In [82]:
import glob
import os

file_list = glob.glob(os.path.join(os.getcwd(), "Full_Text", "*.txt"))

corpus2015 = []
corpus2016 = []
corpus2017 = []
corpus2018 = []
corpus2019 = []


for file_path in file_list:
    with open(file_path, encoding="utf8") as f_input:
        if "2015" in file_path:
            corpus2015.append(f_input.read())
        elif "2016" in file_path:
            corpus2016.append(f_input.read())
        elif "2017" in file_path:
            corpus2017.append(f_input.read())  
        elif "2018" in file_path:
            corpus2018.append(f_input.read())
        elif "2019" in file_path:
            corpus2019.append(f_input.read())
            
len(corpus2019)

21

In [85]:
import re
import string
import nltk
from nltk.tokenize import word_tokenize, sent_tokenize
from nltk.corpus import stopwords
from nltk.stem import WordNetLemmatizer
from nltk.corpus import wordnet


def clean_text(corpus):

    cleaned_text = []

    for item in corpus:
        item.lower()
        text_nonum = re.sub(r'\d+','', item)

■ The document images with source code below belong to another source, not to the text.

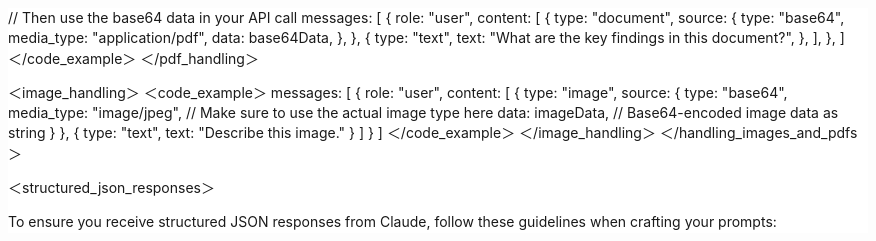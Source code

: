 // Then use the base64 data in your API call
messages: [
{
role: "user",
content: [
{
type: "document",
source: {
type: "base64",
media_type: "application/pdf",
data: base64Data,
},
},
{
type: "text",
text: "What are the key findings in this document?",
},
],
},
]
＜/code_example＞
＜/pdf_handling＞

＜image_handling＞
＜code_example＞
messages: [
{
role: "user",
content: [
{
type: "image",
source: {
type: "base64",
media_type: "image/jpeg", // Make sure to use the actual image type here
data: imageData, // Base64-encoded image data as string
}
},
{
type: "text",
text: "Describe this image."
}
]
}
]
＜/code_example＞
＜/image_handling＞
＜/handling_images_and_pdfs＞

＜structured_json_responses＞

To ensure you receive structured JSON responses from Claude, follow these guidelines when crafting your prompts:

        text_nopunc = text_nonum.translate(str.maketrans("","", string.punctuation))
        text_nowhitespace = text_nopunc.strip()

        tokens = word_tokenize(text_nowhitespace)

        stop_words = set(stopwords.words('english'))
        text_nostopwords = [i for i in tokens if not i in stop_words]
        
        pos_tagged = nltk.pos_tag(text_nostopwords)
        pos_keep = ["NN", "NNS","VB", "VBD", "VBN", "VBP", "VBZ"]
        pos_cleaned = [tup[0] for tup in pos_tagged if tup[1] in pos_keep]

        text_str = " ".join(pos_cleaned)

        lemmatizer = WordNetLemmatizer() 
        text_lemmatized = lemmatizer.lemmatize(text_str)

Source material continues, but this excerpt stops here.